Грубая Венькина самоуверенность была порождением физического превосходства над соперниками, которой некогда кичился и старший Курдюмчик. В деревне были живы помнящие Венькиного деда, прозванного Барсуком. В мир, живое и веселое старовер чалдонского корня Барсук вылезал редко, двигался при внушительном весе по таежному бесшумно. Когда пришла пора обзаводиться женой, Барсук с неделю потолкался на вечеринках и, высмотрев подходящую деваху, выследил и обломал силой; а после упал в ноги ее родителей: «Благословите Христа ради!» Побили его люто, безжалостно, да куда от сраму денешься, оженили. Так в затворе и прожил Барсук до конца своих дней. Ни худа, ни добра людям, только и отличился, когда постав на мельнице поднимали. Да не сразу пришел, а после уговоров. Почесав грудь, потоптался вокруг увесистой круглой каменюки, выбрал из толпы шестерых, подстать себе: «Че мудрить-то, руками давай». И уложили куда следует.
Не многим ушел от бесшабашных предков нынешний глава семейства. Когда не ему, молодому, ловкому, а степенному Хомутову доверили вывести в поле первый комбайн, психанул, посчитав за унижение, сорвался в Новосибирск. Никто толком не знает, как он женился там, но слухи докатывались: не затерялся парень в огромном городище, наделал шуму. Приехав схоронить мать, на поминках уже, бросая косые взгляды на Никодима, изгалялся над миром: «Наземные души ваши, комбайнеры они знатные, живут – сдобу пекут! Ну и живите, а я по асфальту катаюсь; три года, а резину не менял». И уехал, как его ни уговаривали остаться, каких благ ни сулили.

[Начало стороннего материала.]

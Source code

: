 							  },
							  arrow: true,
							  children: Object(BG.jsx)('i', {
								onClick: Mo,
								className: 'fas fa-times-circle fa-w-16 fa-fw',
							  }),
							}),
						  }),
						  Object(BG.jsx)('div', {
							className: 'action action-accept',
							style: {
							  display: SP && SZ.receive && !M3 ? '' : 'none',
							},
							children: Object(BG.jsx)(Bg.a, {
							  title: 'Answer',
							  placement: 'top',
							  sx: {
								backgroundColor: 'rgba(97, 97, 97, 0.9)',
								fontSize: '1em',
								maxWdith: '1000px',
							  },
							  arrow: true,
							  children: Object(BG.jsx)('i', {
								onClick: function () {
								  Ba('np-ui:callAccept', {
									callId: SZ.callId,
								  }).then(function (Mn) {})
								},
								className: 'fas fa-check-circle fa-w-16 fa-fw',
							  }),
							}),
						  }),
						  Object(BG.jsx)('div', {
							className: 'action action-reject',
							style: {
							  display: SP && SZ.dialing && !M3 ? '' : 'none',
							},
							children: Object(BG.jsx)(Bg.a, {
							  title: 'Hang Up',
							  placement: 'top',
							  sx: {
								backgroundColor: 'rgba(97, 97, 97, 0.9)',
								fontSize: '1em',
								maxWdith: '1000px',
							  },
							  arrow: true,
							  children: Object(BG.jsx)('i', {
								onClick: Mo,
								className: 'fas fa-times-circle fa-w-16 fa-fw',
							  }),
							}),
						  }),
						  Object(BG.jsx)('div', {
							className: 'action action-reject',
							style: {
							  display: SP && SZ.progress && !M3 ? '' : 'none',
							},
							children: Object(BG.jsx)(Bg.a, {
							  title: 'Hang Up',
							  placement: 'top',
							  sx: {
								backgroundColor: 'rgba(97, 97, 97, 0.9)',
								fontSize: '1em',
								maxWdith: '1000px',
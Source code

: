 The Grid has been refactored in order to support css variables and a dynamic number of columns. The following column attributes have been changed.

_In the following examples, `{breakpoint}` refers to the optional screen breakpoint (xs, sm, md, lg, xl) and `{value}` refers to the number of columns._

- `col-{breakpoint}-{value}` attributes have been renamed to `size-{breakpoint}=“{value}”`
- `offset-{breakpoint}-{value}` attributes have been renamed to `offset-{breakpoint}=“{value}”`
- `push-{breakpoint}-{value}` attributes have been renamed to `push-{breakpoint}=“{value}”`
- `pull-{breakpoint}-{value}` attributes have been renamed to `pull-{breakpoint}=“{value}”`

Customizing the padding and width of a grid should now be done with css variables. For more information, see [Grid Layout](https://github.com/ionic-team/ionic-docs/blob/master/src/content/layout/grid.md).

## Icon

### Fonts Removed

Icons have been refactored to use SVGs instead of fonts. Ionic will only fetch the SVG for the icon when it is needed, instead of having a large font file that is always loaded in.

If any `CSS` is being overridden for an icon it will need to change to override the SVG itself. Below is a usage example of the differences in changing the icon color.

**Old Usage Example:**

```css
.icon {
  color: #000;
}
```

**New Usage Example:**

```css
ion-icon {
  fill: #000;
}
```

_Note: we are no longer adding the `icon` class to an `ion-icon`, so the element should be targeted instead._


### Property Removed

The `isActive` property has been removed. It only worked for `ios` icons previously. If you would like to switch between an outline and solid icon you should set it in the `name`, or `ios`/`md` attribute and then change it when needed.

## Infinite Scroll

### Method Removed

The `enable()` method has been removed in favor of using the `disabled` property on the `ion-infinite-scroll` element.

Снова он объявился в Маевке после войны, прямиком из госпиталя, не завернув к семье в Новосибирск. В страшных ожогах, не долеченных ранах. Посидел вечер на могилке матери, а утром послал жене телеграмму, живой, мол, приезжай, жду с детьми на родине.
Но тот же Юрий Курдюмчик привязался к своему нечаянному обидчику, старому Никодиму Хомутову, и каждое лето работал только с ним, и скажи кто худое слово против Никодима, башку отвернет, не раздумывая.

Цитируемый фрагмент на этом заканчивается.